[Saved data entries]
▼▼▼
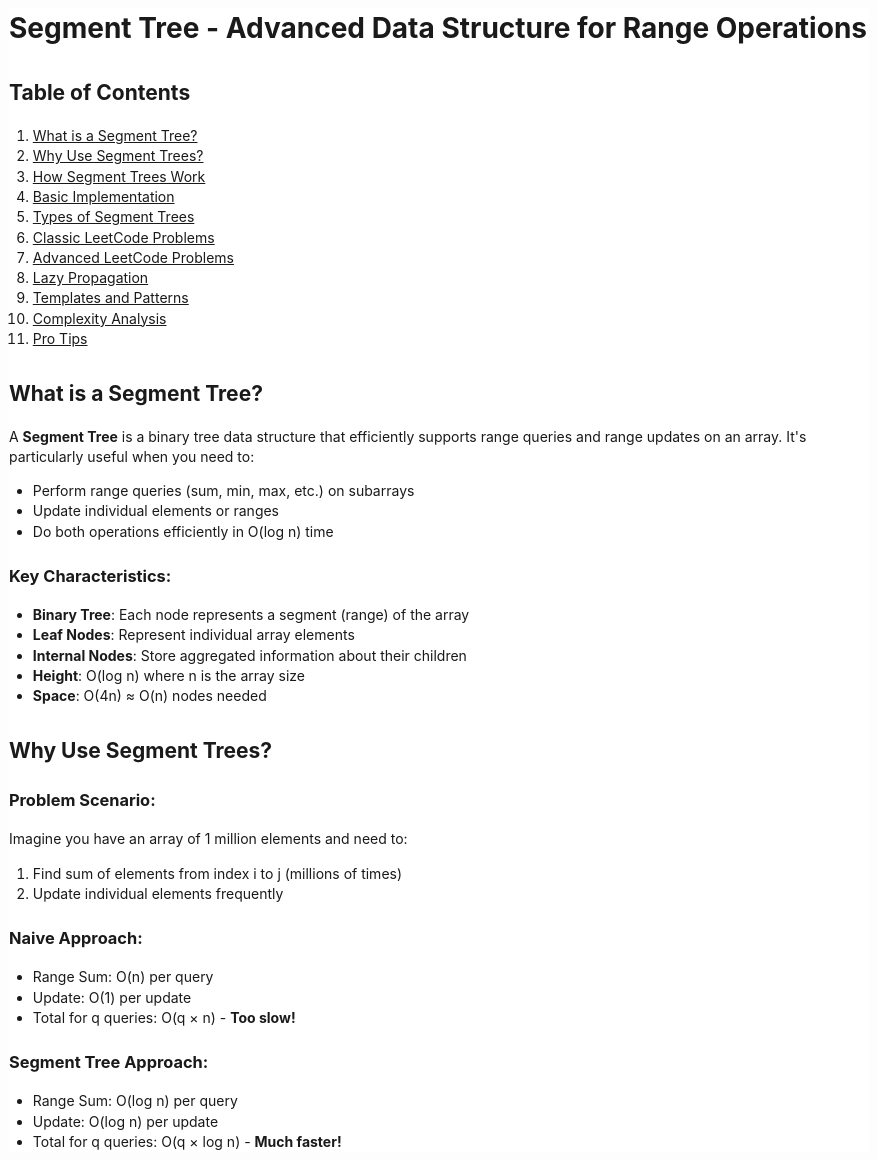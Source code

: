 # Segment Tree - Advanced Data Structure for Range Operations

## Table of Contents
1. [What is a Segment Tree?](#what-is-a-segment-tree)
2. [Why Use Segment Trees?](#why-use-segment-trees)
3. [How Segment Trees Work](#how-segment-trees-work)
4. [Basic Implementation](#basic-implementation)
5. [Types of Segment Trees](#types-of-segment-trees)
6. [Classic LeetCode Problems](#classic-leetcode-problems)
7. [Advanced LeetCode Problems](#advanced-leetcode-problems)
8. [Lazy Propagation](#lazy-propagation)
9. [Templates and Patterns](#templates-and-patterns)
10. [Complexity Analysis](#complexity-analysis)
11. [Pro Tips](#pro-tips)

## What is a Segment Tree?

A **Segment Tree** is a binary tree data structure that efficiently supports range queries and range updates on an array. It's particularly useful when you need to:

- Perform range queries (sum, min, max, etc.) on subarrays
- Update individual elements or ranges
- Do both operations efficiently in O(log n) time

### Key Characteristics:
- **Binary Tree**: Each node represents a segment (range) of the array
- **Leaf Nodes**: Represent individual array elements
- **Internal Nodes**: Store aggregated information about their children
- **Height**: O(log n) where n is the array size
- **Space**: O(4n) ≈ O(n) nodes needed

## Why Use Segment Trees?

### Problem Scenario:
Imagine you have an array of 1 million elements and need to:
1. Find sum of elements from index i to j (millions of times)
2. Update individual elements frequently

### Naive Approach:
- Range Sum: O(n) per query
- Update: O(1) per update
- Total for q queries: O(q × n) - **Too slow!**

### Segment Tree Approach:
- Range Sum: O(log n) per query
- Update: O(log n) per update
- Total for q queries: O(q × log n) - **Much faster!**
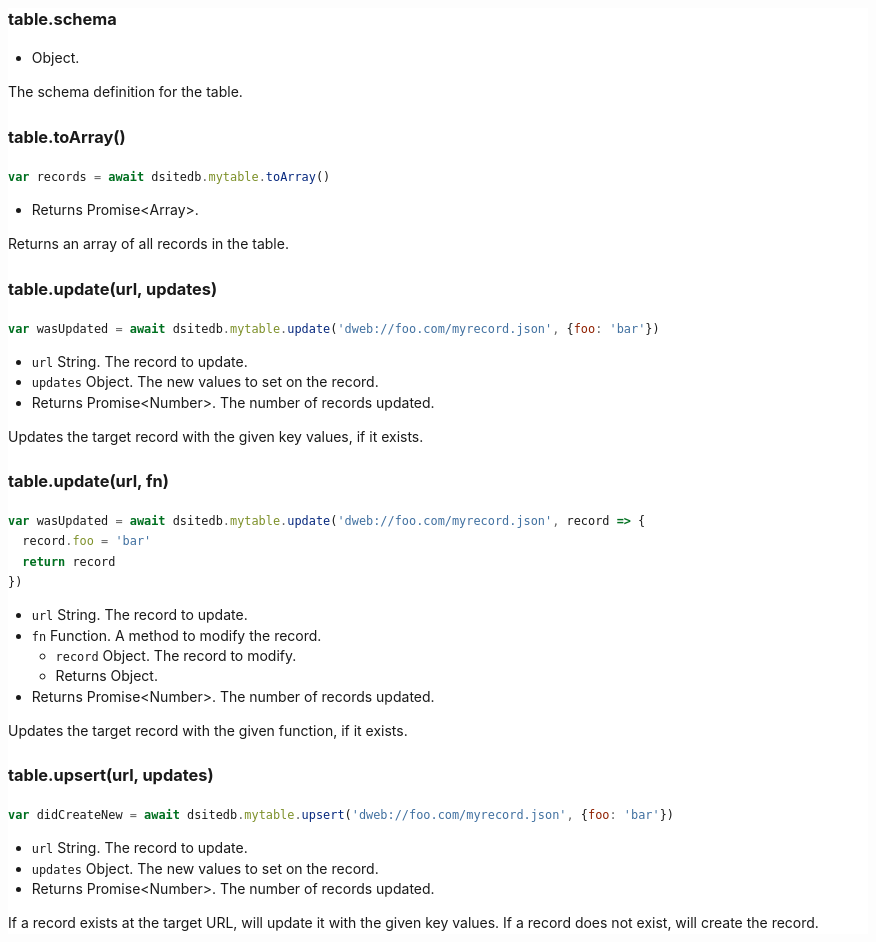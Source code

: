 ### table.schema

 - Object.

The schema definition for the table.

### table.toArray()

```js
var records = await dsitedb.mytable.toArray()
```

 - Returns Promise&lt;Array&gt;.

Returns an array of all records in the table.

### table.update(url, updates)

```js
var wasUpdated = await dsitedb.mytable.update('dweb://foo.com/myrecord.json', {foo: 'bar'})
```

 - `url` String. The record to update.
 - `updates` Object. The new values to set on the record.
 - Returns Promise&lt;Number&gt;. The number of records updated.

Updates the target record with the given key values, if it exists.

### table.update(url, fn)

```js
var wasUpdated = await dsitedb.mytable.update('dweb://foo.com/myrecord.json', record => {
  record.foo = 'bar'
  return record
})
```

 - `url` String. The record to update.
 - `fn` Function. A method to modify the record.
   - `record` Object. The record to modify.
   - Returns Object.
 - Returns Promise&lt;Number&gt;. The number of records updated.

Updates the target record with the given function, if it exists.

### table.upsert(url, updates)

```js
var didCreateNew = await dsitedb.mytable.upsert('dweb://foo.com/myrecord.json', {foo: 'bar'})
```

 - `url` String. The record to update.
 - `updates` Object. The new values to set on the record.
 - Returns Promise&lt;Number&gt;. The number of records updated.

If a record exists at the target URL, will update it with the given key values.
If a record does not exist, will create the record.
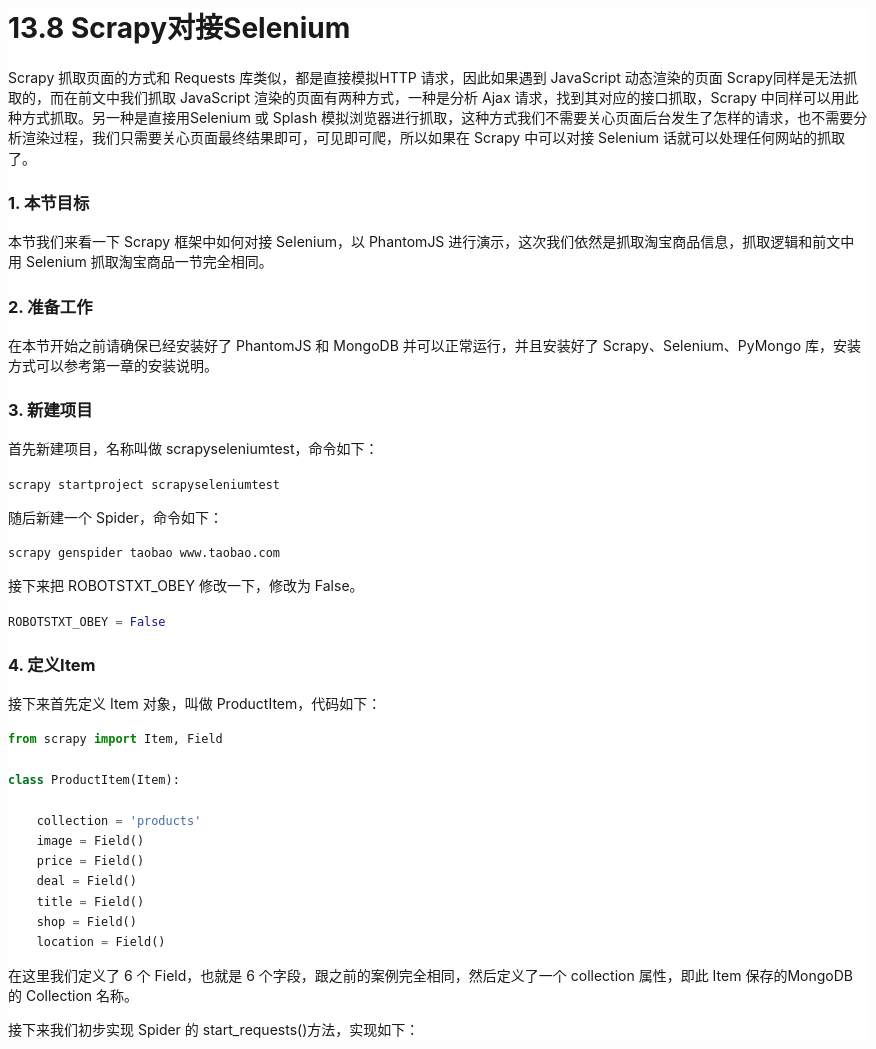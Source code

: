 # 13.8 Scrapy对接Selenium

Scrapy 抓取页面的方式和 Requests 库类似，都是直接模拟HTTP 请求，因此如果遇到 JavaScript 动态渲染的页面 Scrapy同样是无法抓取的，而在前文中我们抓取 JavaScript 渲染的页面有两种方式，一种是分析 Ajax 请求，找到其对应的接口抓取，Scrapy 中同样可以用此种方式抓取。另一种是直接用Selenium 或 Splash 模拟浏览器进行抓取，这种方式我们不需要关心页面后台发生了怎样的请求，也不需要分析渲染过程，我们只需要关心页面最终结果即可，可见即可爬，所以如果在 Scrapy 中可以对接 Selenium 话就可以处理任何网站的抓取了。

### 1. 本节目标

本节我们来看一下 Scrapy 框架中如何对接 Selenium，以 PhantomJS 进行演示，这次我们依然是抓取淘宝商品信息，抓取逻辑和前文中用 Selenium 抓取淘宝商品一节完全相同。

### 2. 准备工作

在本节开始之前请确保已经安装好了 PhantomJS 和 MongoDB 并可以正常运行，并且安装好了 Scrapy、Selenium、PyMongo 库，安装方式可以参考第一章的安装说明。

### 3. 新建项目

首先新建项目，名称叫做 scrapyseleniumtest，命令如下：

```
scrapy startproject scrapyseleniumtest
```

随后新建一个 Spider，命令如下：

```
scrapy genspider taobao www.taobao.com
```

接下来把 ROBOTSTXT_OBEY 修改一下，修改为 False。

```python
ROBOTSTXT_OBEY = False
```

### 4. 定义Item

接下来首先定义 Item 对象，叫做 ProductItem，代码如下：

```python
from scrapy import Item, Field

class ProductItem(Item):
    
    collection = 'products'
    image = Field()
    price = Field()
    deal = Field()
    title = Field()
    shop = Field()
    location = Field()
```

在这里我们定义了 6 个 Field，也就是 6 个字段，跟之前的案例完全相同，然后定义了一个 collection 属性，即此 Item 保存的MongoDB 的 Collection 名称。

接下来我们初步实现 Spider 的  start_requests()方法，实现如下：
▲▲▲
▸ Required action: Apart from the pictures, every record must be set down exactly.

▸ Solution to the exercise:
Source code

: # Segment Tree - Advanced Data Structure for Range Operations

## Table of Contents
1. [What is a Segment Tree?](#what-is-a-segment-tree)
2. [Why Use Segment Trees?](#why-use-segment-trees)
3. [How Segment Trees Work](#how-segment-trees-work)
4. [Basic Implementation](#basic-implementation)
5. [Types of Segment Trees](#types-of-segment-trees)
6. [Classic LeetCode Problems](#classic-leetcode-problems)
7. [Advanced LeetCode Problems](#advanced-leetcode-problems)
8. [Lazy Propagation](#lazy-propagation)
9. [Templates and Patterns](#templates-and-patterns)
10. [Complexity Analysis](#complexity-analysis)
11. [Pro Tips](#pro-tips)

## What is a Segment Tree?

A **Segment Tree** is a binary tree data structure that efficiently supports range queries and range updates on an array. It's particularly useful when you need to:

- Perform range queries (sum, min, max, etc.) on subarrays
- Update individual elements or ranges
- Do both operations efficiently in O(log n) time

### Key Characteristics:
- **Binary Tree**: Each node represents a segment (range) of the array
- **Leaf Nodes**: Represent individual array elements
- **Internal Nodes**: Store aggregated information about their children
- **Height**: O(log n) where n is the array size
- **Space**: O(4n) ≈ O(n) nodes needed

## Why Use Segment Trees?

### Problem Scenario:
Imagine you have an array of 1 million elements and need to:
1. Find sum of elements from index i to j (millions of times)
2. Update individual elements frequently

### Naive Approach:
- Range Sum: O(n) per query
- Update: O(1) per update
- Total for q queries: O(q × n) - **Too slow!**

### Segment Tree Approach:
- Range Sum: O(log n) per query
- Update: O(log n) per update
- Total for q queries: O(q × log n) - **Much faster!**
Source code

: ### table.schema

 - Object.

The schema definition for the table.

### table.toArray()

```js
var records = await dsitedb.mytable.toArray()
```

 - Returns Promise&lt;Array&gt;.

Returns an array of all records in the table.

### table.update(url, updates)

```js
var wasUpdated = await dsitedb.mytable.update('dweb://foo.com/myrecord.json', {foo: 'bar'})
```

 - `url` String. The record to update.
 - `updates` Object. The new values to set on the record.
 - Returns Promise&lt;Number&gt;. The number of records updated.

Updates the target record with the given key values, if it exists.

### table.update(url, fn)

```js
var wasUpdated = await dsitedb.mytable.update('dweb://foo.com/myrecord.json', record => {
  record.foo = 'bar'
  return record
})
```

 - `url` String. The record to update.
 - `fn` Function. A method to modify the record.
   - `record` Object. The record to modify.
   - Returns Object.
 - Returns Promise&lt;Number&gt;. The number of records updated.

Updates the target record with the given function, if it exists.

### table.upsert(url, updates)

```js
var didCreateNew = await dsitedb.mytable.upsert('dweb://foo.com/myrecord.json', {foo: 'bar'})
```

 - `url` String. The record to update.
 - `updates` Object. The new values to set on the record.
 - Returns Promise&lt;Number&gt;. The number of records updated.

If a record exists at the target URL, will update it with the given key values.
If a record does not exist, will create the record.
Source code

: # 13.8 Scrapy对接Selenium

Scrapy 抓取页面的方式和 Requests 库类似，都是直接模拟HTTP 请求，因此如果遇到 JavaScript 动态渲染的页面 Scrapy同样是无法抓取的，而在前文中我们抓取 JavaScript 渲染的页面有两种方式，一种是分析 Ajax 请求，找到其对应的接口抓取，Scrapy 中同样可以用此种方式抓取。另一种是直接用Selenium 或 Splash 模拟浏览器进行抓取，这种方式我们不需要关心页面后台发生了怎样的请求，也不需要分析渲染过程，我们只需要关心页面最终结果即可，可见即可爬，所以如果在 Scrapy 中可以对接 Selenium 话就可以处理任何网站的抓取了。

### 1. 本节目标

本节我们来看一下 Scrapy 框架中如何对接 Selenium，以 PhantomJS 进行演示，这次我们依然是抓取淘宝商品信息，抓取逻辑和前文中用 Selenium 抓取淘宝商品一节完全相同。

### 2. 准备工作

在本节开始之前请确保已经安装好了 PhantomJS 和 MongoDB 并可以正常运行，并且安装好了 Scrapy、Selenium、PyMongo 库，安装方式可以参考第一章的安装说明。

### 3. 新建项目

首先新建项目，名称叫做 scrapyseleniumtest，命令如下：

```
scrapy startproject scrapyseleniumtest
```

随后新建一个 Spider，命令如下：

```
scrapy genspider taobao www.taobao.com
```

接下来把 ROBOTSTXT_OBEY 修改一下，修改为 False。

```python
ROBOTSTXT_OBEY = False
```

### 4. 定义Item

接下来首先定义 Item 对象，叫做 ProductItem，代码如下：

```python
from scrapy import Item, Field

class ProductItem(Item):
    
    collection = 'products'
    image = Field()
    price = Field()
    deal = Field()
    title = Field()
    shop = Field()
    location = Field()
```

在这里我们定义了 6 个 Field，也就是 6 个字段，跟之前的案例完全相同，然后定义了一个 collection 属性，即此 Item 保存的MongoDB 的 Collection 名称。

接下来我们初步实现 Spider 的  start_requests()方法，实现如下：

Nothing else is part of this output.